→ WORK ORDER
Each entry below is to be given again word for word, with no pictures.

→ MATERIAL SHOWN

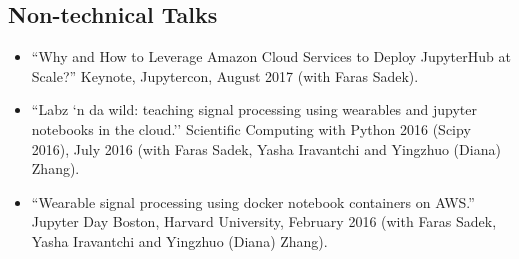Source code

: \begin{itemize}
%
%
\end{itemize}

\subsection*{Non-technical Talks}

\begin{itemize}
	\item ``Why and How to Leverage Amazon Cloud Services to Deploy JupyterHub at Scale?'' Keynote, Jupytercon, August 2017 (with Faras Sadek).
    \item ``Labz `n da wild: teaching signal processing using wearables and jupyter notebooks in the cloud.'' Scientific Computing with Python 2016 (Scipy 2016), July 2016 (with Faras Sadek, Yasha Iravantchi and Yingzhuo (Diana) Zhang).
    \item ``Wearable signal processing using docker notebook containers on AWS.'' Jupyter Day Boston, Harvard University, February 2016 (with Faras Sadek, Yasha Iravantchi and Yingzhuo (Diana) Zhang).
\end{itemize}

→ TASK RESULT
Source code

: \begin{itemize}
%
%
\end{itemize}

\subsection*{Non-technical Talks}

\begin{itemize}
	\item ``Why and How to Leverage Amazon Cloud Services to Deploy JupyterHub at Scale?'' Keynote, Jupytercon, August 2017 (with Faras Sadek).
    \item ``Labz `n da wild: teaching signal processing using wearables and jupyter notebooks in the cloud.'' Scientific Computing with Python 2016 (Scipy 2016), July 2016 (with Faras Sadek, Yasha Iravantchi and Yingzhuo (Diana) Zhang).
    \item ``Wearable signal processing using docker notebook containers on AWS.'' Jupyter Day Boston, Harvard University, February 2016 (with Faras Sadek, Yasha Iravantchi and Yingzhuo (Diana) Zhang).
\end{itemize}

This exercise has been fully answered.